Officials close to the talks between Greece and the Commission, the ECB and IMF earlier dismissed market rumors of the imminent announcement of a deal.
One EU official said any offer from Greece’s creditors to Athens would not be framed as an ultimatum.
In a sign of in-fighting in Tsipras’ government as the negotiations near a crunch point, Greece’s nominee to represent it at the IMF was forced to withdraw on Monday following a backlash against her within the ruling leftist Syriza party.
Hard leftists in Syriza objected to the choice of Elena Panaritis, a former Socialist lawmaker and World Bank analyst, who they said had supported past Greek bailout programs.
Tsipras’ article in Le Monde was posted on the newspaper’s website before the leftist Greek leader held an hour-long telephone conference with Merkel and Hollande on Sunday, which a German spokesman said took place in a constructive atmosphere.
Referring to creditors’ demands for further pension cuts and rejection of restoring collective wage bargaining, Tsipras said they amounted to “the complete abolition of democracy in Europe” and the creation of a “technocratic monstrosity”.
Asked about the sharp contrast between the article’s defiant tone and his second teleconference with the EU’s senior leaders in four days, European diplomats said the public show of anger should not be taken too seriously.

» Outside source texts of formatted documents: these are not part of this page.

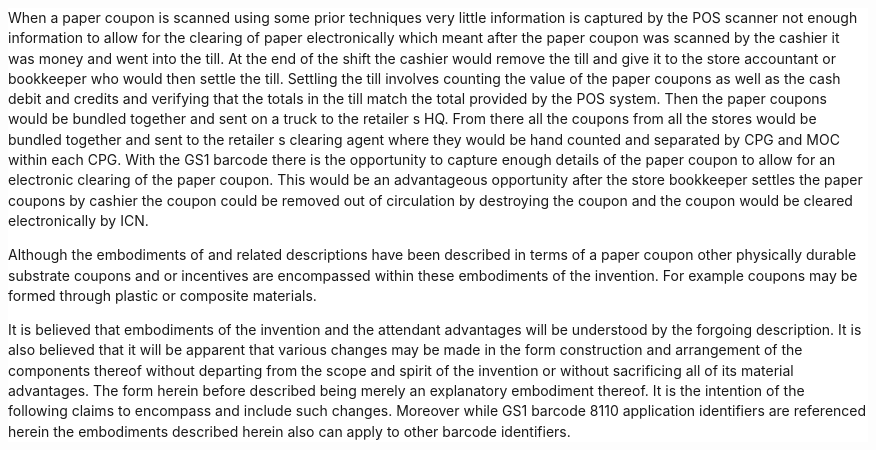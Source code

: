 When a paper coupon is scanned using some prior techniques very little information is captured by the POS scanner not enough information to allow for the clearing of paper electronically which meant after the paper coupon was scanned by the cashier it was money and went into the till. At the end of the shift the cashier would remove the till and give it to the store accountant or bookkeeper who would then settle the till. Settling the till involves counting the value of the paper coupons as well as the cash debit and credits and verifying that the totals in the till match the total provided by the POS system. Then the paper coupons would be bundled together and sent on a truck to the retailer s HQ. From there all the coupons from all the stores would be bundled together and sent to the retailer s clearing agent where they would be hand counted and separated by CPG and MOC within each CPG. With the GS1 barcode there is the opportunity to capture enough details of the paper coupon to allow for an electronic clearing of the paper coupon. This would be an advantageous opportunity after the store bookkeeper settles the paper coupons by cashier the coupon could be removed out of circulation by destroying the coupon and the coupon would be cleared electronically by ICN.

Although the embodiments of and related descriptions have been described in terms of a paper coupon other physically durable substrate coupons and or incentives are encompassed within these embodiments of the invention. For example coupons may be formed through plastic or composite materials.

It is believed that embodiments of the invention and the attendant advantages will be understood by the forgoing description. It is also believed that it will be apparent that various changes may be made in the form construction and arrangement of the components thereof without departing from the scope and spirit of the invention or without sacrificing all of its material advantages. The form herein before described being merely an explanatory embodiment thereof. It is the intention of the following claims to encompass and include such changes. Moreover while GS1 barcode 8110 application identifiers are referenced herein the embodiments described herein also can apply to other barcode identifiers.


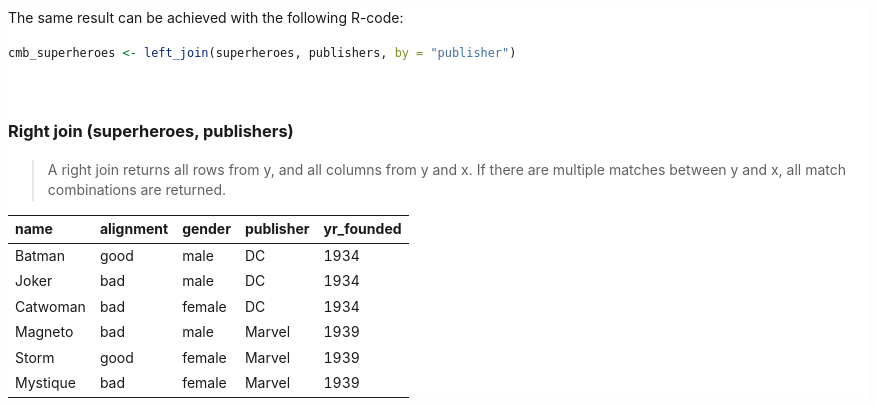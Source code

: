 The same result can be achieved with the following R-code:

```r
cmb_superheroes <- left_join(superheroes, publishers, by = "publisher")
```

<br>

### Right join (superheroes, publishers)

> A right join returns all rows from y, and all columns from y and x. If there are multiple matches between y and x, all match combinations are returned.

<table class='table table-condensed table-hover' style='width:70%;'>
 <thead>
  <tr>
   <th style="text-align:left;"> name </th>
   <th style="text-align:left;"> alignment </th>
   <th style="text-align:left;"> gender </th>
   <th style="text-align:left;"> publisher </th>
   <th style="text-align:left;"> yr_founded </th>
  </tr>
 </thead>
<tbody>
  <tr>
   <td style="text-align:left;"> Batman </td>
   <td style="text-align:left;"> good </td>
   <td style="text-align:left;"> male </td>
   <td style="text-align:left;"> DC </td>
   <td style="text-align:left;"> 1934 </td>
  </tr>
  <tr>
   <td style="text-align:left;"> Joker </td>
   <td style="text-align:left;"> bad </td>
   <td style="text-align:left;"> male </td>
   <td style="text-align:left;"> DC </td>
   <td style="text-align:left;"> 1934 </td>
  </tr>
  <tr>
   <td style="text-align:left;"> Catwoman </td>
   <td style="text-align:left;"> bad </td>
   <td style="text-align:left;"> female </td>
   <td style="text-align:left;"> DC </td>
   <td style="text-align:left;"> 1934 </td>
  </tr>
  <tr>
   <td style="text-align:left;"> Magneto </td>
   <td style="text-align:left;"> bad </td>
   <td style="text-align:left;"> male </td>
   <td style="text-align:left;"> Marvel </td>
   <td style="text-align:left;"> 1939 </td>
  </tr>
  <tr>
   <td style="text-align:left;"> Storm </td>
   <td style="text-align:left;"> good </td>
   <td style="text-align:left;"> female </td>
   <td style="text-align:left;"> Marvel </td>
   <td style="text-align:left;"> 1939 </td>
  </tr>
  <tr>
   <td style="text-align:left;"> Mystique </td>
   <td style="text-align:left;"> bad </td>
   <td style="text-align:left;"> female </td>
   <td style="text-align:left;"> Marvel </td>
   <td style="text-align:left;"> 1939 </td>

“There is a negotiation going on which isn’t easy but is making progress,” said a diplomat familiar with the exchanges.
German EU Commissioner Guenter Oettinger told Die Welt newspaper there was still a chance of a deal this week, saying Greece had stopped paying suppliers and contractors weeks ago as cash runs out.
Commission chief Juncker has been trying to build bridges with Greece on the key outstanding issues of a primary budget surplus and pension and labor market reforms.
In a potential sign of progress, Die Welt reported that Tsipras was ready to discuss pension reforms.
Investors shed low-rated euro zone bonds on Monday due to uncertainties about the debt talks and Greece’s ability to make the IMF payment, although two euro zone sources said they expect Athens to pay the installment.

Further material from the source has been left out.